TASK BRIEF
Wherever a picture appears, skip it and retype the rest of the data exactly.

*** DATASET ENTRIES Section Begins ***

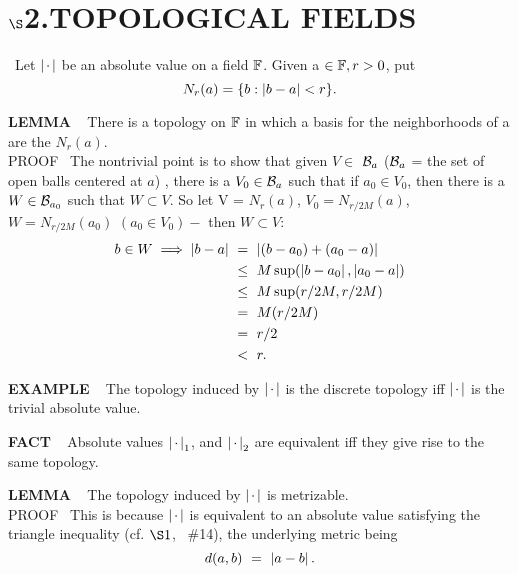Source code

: \chapter{
$\boldsymbol{\S}$\textbf{2}.\quad  TOPOLOGICAL FIELDS}
\setlength\parindent{2em}
\setcounter{theoremn}{0}


\ \indent Let $\left\vert\hspace{0.05cm}\cdot \hspace{0.05cm}\right\vert$ be an absolute value on a field $\mathbb{F}$. Given a $\in \mathbb{F}, r > 0$, put
\[
N_r(a) = \{b: \left\vert b - a\right\vert < r\}.
\]


\begin{x}{\small\bf LEMMA} \ %
There is a topology on $\mathbb{F}$ in which a basis for the neighborhoods of a are the $N_r(a)$.\\

PROOF \  The nontrivial point is to show that given  $V \in$ $\mathcal{B}_a$
($\mathcal{B}_a$ = the set of open balls centered at $a$)\xspace
, 
there is a $V_0 \in \mathcal{B}_a$ such that if $a_0 \in V_0$, then there is a $W \in \mathcal{B}_{a_0}$ such that $W \subset V$.  
So let V = $N_r(a)$, $V_0 = N_{r/2M}(a)$, $W = N_{r/2M}(a_0)$ $(a_0 \in V_0) -$ then $W \subset V:$
\[
\begin{aligned}
b \in W \implies \abs{b - a} \ 
&= \ \abs{(b - a_0) + (a_0 - a)}\\
&\le \ M \sup(\abs{b - a_0}, \abs{a_0 - a}) \\
&\le \ M \sup(r/2M, r/2M)\\
&= \  M(r/2M) \\
&= \ r/2 \\
&< \  r.
\end{aligned}
\]
\end{x}



\begin{x}{\small\bf EXAMPLE} \ %
The topology induced by $\left\vert\hspace{0.05cm} \cdot \hspace{0.05cm}\right\vert$ is the discrete topology iff  $\left\vert\hspace{0.05cm} \cdot \hspace{0.05cm}\right\vert$ is the trivial absolute value.
\end{x}


\begin{x}{\small\bf FACT} \ %
Absolute values $\left\vert\hspace{0.05cm} \cdot \hspace{0.05cm}\right\vert_1$, and $\left\vert\hspace{0.05cm} \cdot \hspace{0.05cm}\right\vert_2$ are equivalent iff they give rise to the same topology.
\end{x}

\begin{x}{\small\bf LEMMA} \ %
The topology induced by $\left\vert\hspace{0.05cm} \cdot \hspace{0.05cm}\right\vert$  is metrizable.\\

PROOF \  This is because $\left\vert\hspace{0.05cm} \cdot \hspace{0.05cm}\right\vert$ is equivalent to an absolute value satisfying the 
triangle inequality (cf. $\S1$, \ \#14), the underlying metric being 
\[
d(a,b) \ = \  \left\vert a - b\right\vert.
\]
\end{x}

*** DATASET ENTRIES Section Ends ***

FINAL ANSWER
Source code

: \chapter{
$\boldsymbol{\S}$\textbf{2}.\quad  TOPOLOGICAL FIELDS}
\setlength\parindent{2em}
\setcounter{theoremn}{0}


\ \indent Let $\left\vert\hspace{0.05cm}\cdot \hspace{0.05cm}\right\vert$ be an absolute value on a field $\mathbb{F}$. Given a $\in \mathbb{F}, r > 0$, put
\[
N_r(a) = \{b: \left\vert b - a\right\vert < r\}.
\]


\begin{x}{\small\bf LEMMA} \ %
There is a topology on $\mathbb{F}$ in which a basis for the neighborhoods of a are the $N_r(a)$.\\

PROOF \  The nontrivial point is to show that given  $V \in$ $\mathcal{B}_a$
($\mathcal{B}_a$ = the set of open balls centered at $a$)\xspace
, 
there is a $V_0 \in \mathcal{B}_a$ such that if $a_0 \in V_0$, then there is a $W \in \mathcal{B}_{a_0}$ such that $W \subset V$.  
So let V = $N_r(a)$, $V_0 = N_{r/2M}(a)$, $W = N_{r/2M}(a_0)$ $(a_0 \in V_0) -$ then $W \subset V:$
\[
\begin{aligned}
b \in W \implies \abs{b - a} \ 
&= \ \abs{(b - a_0) + (a_0 - a)}\\
&\le \ M \sup(\abs{b - a_0}, \abs{a_0 - a}) \\
&\le \ M \sup(r/2M, r/2M)\\
&= \  M(r/2M) \\
&= \ r/2 \\
&< \  r.
\end{aligned}
\]
\end{x}



\begin{x}{\small\bf EXAMPLE} \ %
The topology induced by $\left\vert\hspace{0.05cm} \cdot \hspace{0.05cm}\right\vert$ is the discrete topology iff  $\left\vert\hspace{0.05cm} \cdot \hspace{0.05cm}\right\vert$ is the trivial absolute value.
\end{x}


\begin{x}{\small\bf FACT} \ %
Absolute values $\left\vert\hspace{0.05cm} \cdot \hspace{0.05cm}\right\vert_1$, and $\left\vert\hspace{0.05cm} \cdot \hspace{0.05cm}\right\vert_2$ are equivalent iff they give rise to the same topology.
\end{x}

\begin{x}{\small\bf LEMMA} \ %
The topology induced by $\left\vert\hspace{0.05cm} \cdot \hspace{0.05cm}\right\vert$  is metrizable.\\

PROOF \  This is because $\left\vert\hspace{0.05cm} \cdot \hspace{0.05cm}\right\vert$ is equivalent to an absolute value satisfying the 
triangle inequality (cf. $\S1$, \ \#14), the underlying metric being 
\[
d(a,b) \ = \  \left\vert a - b\right\vert.
\]
\end{x}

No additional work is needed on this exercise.